Of more importance to our topic are brown and white fats – a differentiation that many people have never even heard of.

White fat is the more plentiful of the two. White fat has two jobs – first to store energy, and second to produce hormones that are passed into the bloodstream. A particularly important hormone produced by white fat cells is adiponectin. Also known as GBP-28 or AdipoQ, adiponectin is a protein hormone that plays a role in preventing Type 2 Diabetes among other things. Studies have shown however that in overweight people, production of this hormone is reduced.

Brown fat helps you stay warm, and actually burns white fat to produce energy. We have more of it as children than later in life, and there’s far less of it than white fat in general. Even in lean, healthy adults the ratio of white fat to brown fat is likely to be 100 to 1 by weight.  If properly stimulated, just 2 ounces of brown fat could burn up to 500 calories in a day. 

When your body decides to create new fat cells, the choice of brown or white depends largely on a pair of genes that control thermogenesis (energy burn) – and these genes are directly affected by the FTO gene which acts like a “master switch”. 

In essence, defective FTO genes cause your body to produce more white fat – while good ones cause your body to produce more brown fat.

 

Human Implications

The first thing to note is exactly how important the FTO gene is in the larger scheme of things. 

For starters, having an FTO gene glitch does not mean you are destined to become obese – but it could predispose you in that direction. European research also showed that overall 44% of people had the gene glitch – yet only 5% of the black population tested positive for it.
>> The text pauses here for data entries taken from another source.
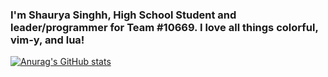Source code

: ### I'm Shaurya Singhh, High School Student and leader/programmer for Team #10669. I love all things colorful, vim-y, and lua!

[![Anurag's GitHub stats](https://github-readme-stats.vercel.app/api?username=shaunsingh)](https://github.com/anuraghazra/github-readme-stats)
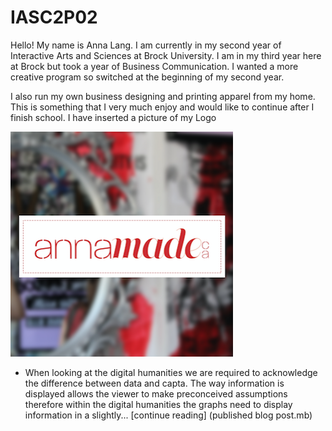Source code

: # IASC2P02

<p> Hello! My name is Anna Lang. I am currently in my second year of Interactive Arts and Sciences at Brock University. I am in my third year here at Brock but took a year of Business Communication. I wanted a more creative program so switched at the beginning of my second year. </p> 

<p> I also run my own business designing and printing apparel from my home. This is something that I very much enjoy and would like to continue after I finish school. I have inserted a picture of my Logo </p>

<img src="Logo.png" alt="annamadeca logo" />


+ When looking at the digital humanities we are required to acknowledge the difference between data and capta. The way information is displayed allows the viewer to make preconceived assumptions therefore within the digital humanities the graphs need to display information in a slightly... [continue reading] (published blog post.mb)
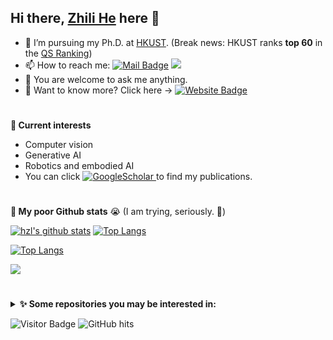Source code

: ## Hi there, [Zhili He](https://github.com/hzlbbfrog) here 👋

- 🔭 I’m pursuing my Ph.D. at [HKUST](https://hkust.edu.hk/). (Break news: HKUST ranks **top 60** in the [QS Ranking](https://www.topuniversities.com/university-rankings))
- 📫 How to reach me: [![Mail Badge](https://img.shields.io/badge/zl.he@connect.ust.hk-c14438?style=flat&logo=Gmail&logoColor=white)](mailto:zl.he@connect.ust.hk "Connect via Email")
  <a href='https://www.linkedin.com/in/%E8%87%B3%E7%AB%8B-%E4%BD%95-3a7139141/'> <img src="https://img.shields.io/badge/-Linkedin-blue?style=flat-square&logo=linkedin"> </a>
- 💬 You are welcome to ask me anything.
- 🔬 Want to know more? Click here → [![Website Badge](https://img.shields.io/badge/-My_website-5a5a5a?style=flat&logo=vercel&logoColor=white)](http://zl-he.com)

#
**🌱 Current interests**
- Computer vision
- Generative AI
- Robotics and embodied AI
- You can click <a href='https://scholar.google.com/citations?hl=en&user=lrDdoG4AAAAJ' target="_blank">
    <img alt='GoogleScholar' src='https://img.shields.io/badge/Scholar-100000?style=flat&logo=GoogleScholar&logoColor=white&&color=0181FF'>
</a> to find my publications.

# 
**📜 My poor Github stats** 😭 (I am trying, seriously. 💪)  

<!--[![hzl's github stats](https://github-readme-stats.vercel.app/api?username=hzlbbfrog&count_private=true&show_icons=true&theme=default)](https://github.com/anuraghazra/github-readme-stats)-->
<!--[![hzl's GitHub stats](https://github-readme-stats-sigma-five.vercel.app/api?username=hzlbbfrog&show_icons=true)](https://github.com/anuraghazra/github-readme-stats)-->
<!--[![Top Langs](https://github-readme-stats-sigma-five.vercel.app/api/top-langs/?username=hzlbbfrog&layout=compact&langs_count=8)](https://github.com/anuraghazra/github-readme-stats)-->

[![hzl's github stats](https://github-readme-stats.vercel.app/api?username=hzlbbfrog&count_private=true&show_icons=true&theme=default)](https://zl-he.com)
[![Top Langs](https://github-readme-stats-sigma-five.vercel.app/api/top-langs/?username=hzlbbfrog&layout=compact&langs_count=8)](http://zl-he.com)

[![Top Langs](https://github-readme-streak-stats.herokuapp.com/?user=hzlbbfrog)](http://zl-he.com)

<img src="https://github-readme-streak-stats.herokuapp.com/?user=hzlbbfrog" />

#
<details>
<summary>
<b>&#10024 Some repositories you may be interested in:</b>
</summary>
<p>
  <a href="https://github.com/hzlbbfrog/CenWholeNet"><img src="https://github-readme-stats-sigma-five.vercel.app/api/pin/?username=hzlbbfrog&repo=CenWholeNet"  /> </a>
  <a href="https://github.com/hzlbbfrog/CrackSeU"><img src="https://github-readme-stats-sigma-five.vercel.app/api/pin/?username=hzlbbfrog&repo=CrackSeU"  /> </a>
  <a href="https://github.com/hzlbbfrog/BGCrack"><img src="https://github-readme-stats-sigma-five.vercel.app/api/pin/?username=hzlbbfrog&repo=BGCrack"  /> </a>
  <a href="https://github.com/hzlbbfrog/Generative-BIM"><img src="https://github-readme-stats-sigma-five.vercel.app/api/pin/?username=hzlbbfrog&repo=Generative-BIM"  /> </a>
</p>
</details>


![Visitor Badge](https://visitor-badge.laobi.icu/badge?page_id=hzlbbfrog)
<img alt="GitHub hits" src="https://img.shields.io/github/last-commit/hzlbbfrog/hzlbbfrog?label=profile%20updated&style=flat&color=cfa81c">


<!--
**hzlbbfrog/hzlbbfrog** is a ✨ _special_ ✨ repository because its `README.md` (this file) appears on your GitHub profile.

Here are some ideas to get you started:


- 🌱 I’m currently learning ...
- 👯 I’m looking to collaborate on ...
- 🤔 I’m looking for help with ...
- 😄 Pronouns: ...
- ⚡ Fun fact: ...
-->




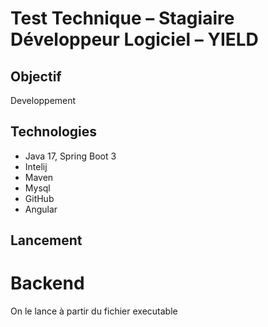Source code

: # Test Technique – Stagiaire Développeur Logiciel – YIELD

## Objectif
Developpement
## Technologies
- Java 17, Spring Boot 3
- Intelij
- Maven
- Mysql
- GitHub
- Angular

## Lancement

# Backend
On le lance à partir du fichier executable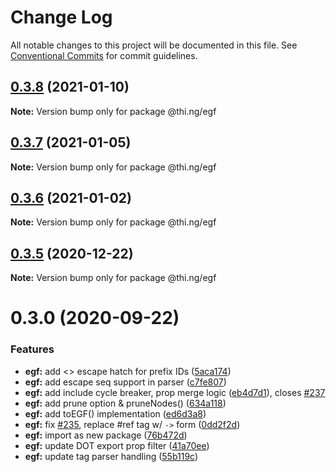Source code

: # Change Log

All notable changes to this project will be documented in this file.
See [Conventional Commits](https://conventionalcommits.org) for commit guidelines.

## [0.3.8](https://github.com/thi-ng/umbrella/compare/@thi.ng/egf@0.3.7...@thi.ng/egf@0.3.8) (2021-01-10)

**Note:** Version bump only for package @thi.ng/egf





## [0.3.7](https://github.com/thi-ng/umbrella/compare/@thi.ng/egf@0.3.6...@thi.ng/egf@0.3.7) (2021-01-05)

**Note:** Version bump only for package @thi.ng/egf





## [0.3.6](https://github.com/thi-ng/umbrella/compare/@thi.ng/egf@0.3.5...@thi.ng/egf@0.3.6) (2021-01-02)

**Note:** Version bump only for package @thi.ng/egf





## [0.3.5](https://github.com/thi-ng/umbrella/compare/@thi.ng/egf@0.3.4...@thi.ng/egf@0.3.5) (2020-12-22)

**Note:** Version bump only for package @thi.ng/egf





# 0.3.0 (2020-09-22)


### Features

* **egf:** add <> escape hatch for prefix IDs ([5aca174](https://github.com/thi-ng/umbrella/commit/5aca174cd4ceef7c03c08cb27d736eb5dd1fd35c))
* **egf:** add escape seq support in parser ([c7fe807](https://github.com/thi-ng/umbrella/commit/c7fe807fb726388d707e839140249a09028533db))
* **egf:** add include cycle breaker, prop merge logic ([eb4d7d1](https://github.com/thi-ng/umbrella/commit/eb4d7d138524fca7421c414a743824ae40807338)), closes [#237](https://github.com/thi-ng/umbrella/issues/237)
* **egf:** add prune option & pruneNodes() ([634a118](https://github.com/thi-ng/umbrella/commit/634a118e2b612d5979fca7b897ed3d8bf512f28b))
* **egf:** add toEGF() implementation ([ed6d3a8](https://github.com/thi-ng/umbrella/commit/ed6d3a8d0e7140ed12a5948057f736aa634ca7f6))
* **egf:** fix [#235](https://github.com/thi-ng/umbrella/issues/235), replace #ref tag w/ `->` form ([0dd2f2d](https://github.com/thi-ng/umbrella/commit/0dd2f2d4efe21afce28a00191ee1047a7fe462b6))
* **egf:** import as new package ([76b472d](https://github.com/thi-ng/umbrella/commit/76b472d017f3bf456db8204158de6ac4746447b3))
* **egf:** update DOT export prop filter ([41a70ee](https://github.com/thi-ng/umbrella/commit/41a70eeaada5b91d7507a52b6b45083548002cda))
* **egf:** update tag parser handling ([55b119c](https://github.com/thi-ng/umbrella/commit/55b119ce497f67e939ba865c25930348aaaad380))
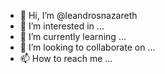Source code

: - 👋 Hi, I’m @leandrosnazareth
- 👀 I’m interested in ...
- 🌱 I’m currently learning ...
- 💞️ I’m looking to collaborate on ...
- 📫 How to reach me ...

<!---
leandrosnazareth/leandrosnazareth is a ✨ special ✨ repository because its `README.md` (this file) appears on your GitHub profile.
You can click the Preview link to take a look at your changes.
--->
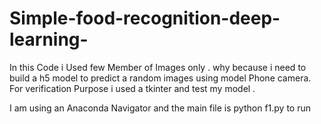 # Simple-food-recognition-deep-learning-
In this Code i Used few Member of Images only . why because i need to build a h5 model to predict  a random images using model  Phone camera. For verification Purpose i used a tkinter and test my model .



I am using an Anaconda Navigator and the main file is  python f1.py to run
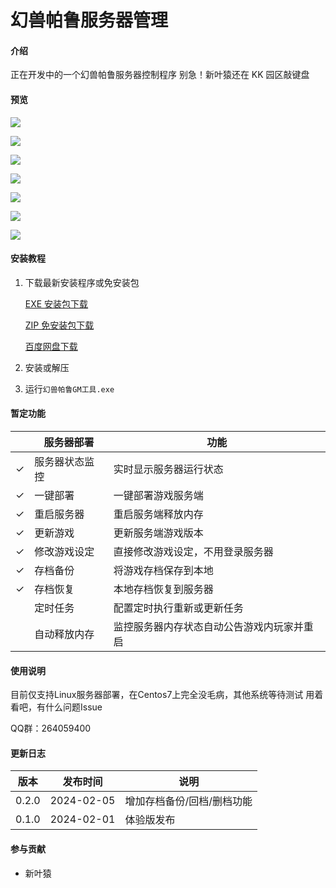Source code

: # 幻兽帕鲁服务器管理

#### 介绍

正在开发中的一个幻兽帕鲁服务器控制程序
别急！新叶猿还在 KK 园区敲键盘

#### 预览

![](https://gitee.com/haibiaoG/pal-server-admin/raw/master/assets/images/2024-02-05_13-33-31.png)

![](https://gitee.com/haibiaoG/pal-server-admin/raw/master/assets/images/2024-02-05_13-34-31.png)

![](https://gitee.com/haibiaoG/pal-server-admin/raw/master/assets/images/2024-02-05_13-34-24.png)

![](https://gitee.com/haibiaoG/pal-server-admin/raw/master/assets/images/2024-02-05_13-35-06.png)

![](https://gitee.com/haibiaoG/pal-server-admin/raw/master/assets/images/2024-02-05_13-35-30.png)

![](https://gitee.com/haibiaoG/pal-server-admin/raw/master/assets/images/2024-02-05_13-35-40.png)

![](https://gitee.com/haibiaoG/pal-server-admin/raw/master/assets/images/2024-02-05_13-36-01.png)

#### 安装教程

1.  下载最新安装程序或免安装包

    [EXE 安装包下载](https://download.mingyenet.com/palworld//幻兽帕鲁GM工具_0.2.0.exe)

    [ZIP 免安装包下载](https://download.mingyenet.com/palworld//幻兽帕鲁GM工具_0.2.0.zip)

    [百度网盘下载](https://pan.baidu.com/s/1iWu0HW3bl7uFn8K2zPMm2A?pwd=93K7)

2.  安装或解压
3.  运行`幻兽帕鲁GM工具.exe`

#### 暂定功能

|     | 服务器部署     | 功能                                       |
| --- | -------------- | ------------------------------------------ |
| ✓   | 服务器状态监控 | 实时显示服务器运行状态                     |
| ✓   | 一键部署       | 一键部署游戏服务端                         |
| ✓   | 重启服务器     | 重启服务端释放内存                         |
| ✓   | 更新游戏       | 更新服务端游戏版本                         |
| ✓   | 修改游戏设定   | 直接修改游戏设定，不用登录服务器           |
| ✓   | 存档备份       | 将游戏存档保存到本地                       |
| ✓   | 存档恢复       | 本地存档恢复到服务器                       |
|     | 定时任务       | 配置定时执行重新或更新任务                 |
|     | 自动释放内存   | 监控服务器内存状态自动公告游戏内玩家并重启 |

#### 使用说明

目前仅支持Linux服务器部署，在Centos7上完全没毛病，其他系统等待测试
用着看吧，有什么问题Issue

QQ群：264059400

#### 更新日志

| 版本  | 发布时间   | 说明                       |
| ----- | ---------- | -------------------------- |
| 0.2.0 | 2024-02-05 | 增加存档备份/回档/删档功能 |
| 0.1.0 | 2024-02-01 | 体验版发布                 |

#### 参与贡献

-   新叶猿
Clearly there are many other factors involved.

That said, people who inherited two faulty copies of the gene (that is, from both parents) were found to weigh an average of 7lbs more than those without them. 

As you might expect, there are plenty of companies out there already racing to figure out ways to medicinally increase brown fat and decrease white fat. The first mass-produced pill to accomplish this feat will no doubt be worth billions – and this research provides a plausible path to victory.

There’s a major problem however: Gene therapy isn’t exactly mainstream. While it may be plausible to genetically select children with working FTO genes at conception, treating an adult to correct faulty FTO genes is still a concept that lives far out on the cutting edge of modern science.

Even when gene therapy reaches the point of creating a packageable FTO cure, it will only work effectively if combined with more traditional approaches.

At the end of the day, your best bet for losing weight is still going to involve eating right and exercising regularly. This is the core of our fitness camp / fat farm style programs, because it is the only sustainable and healthy path to success.

 

Why Addressing Obesity Matters

This is a legitimate question. Only the other day, I was confronted by an otherwise seemingly intelligent person who saw no reason for concern over raising an obese child. It may seem like common sense, but here are some facts you should understand just in case.

  • 1 in 3 people in the United States is currently obese. 2 out of 3 are at least moderately overweight. Only that final third falls into the “healthy weight” category. 
  • Over 13 million children in the United States alone are obese. 
  • Obesity increases your risk of developing heart disease, stroke, diabetes, cancer, gallbladder disease, osteoarthritis, sleep apnea, asthma and gout – among other things.
  • 1 in 5 people will die of a weight-related disease or health complication. 

Obesity has become the leading killer of Americans. Think of it – we live in a country wherein the leading causes of death are not from a lack of food, but rather an overabundance of it. For a nation so intent on eradicating health risks like smoking, we’re all too happy to run gleefully head-on into a national obesity epidemic.

That said, most of us have a choice in the matter. While it’s true that specific diseases or genetic mutations may cause obesity in individuals, most of us have nothing to blame but our habits. 

Don’t let your habits make you a statistic.

There’s never been a better time to get in shape, improve your health and improve your life!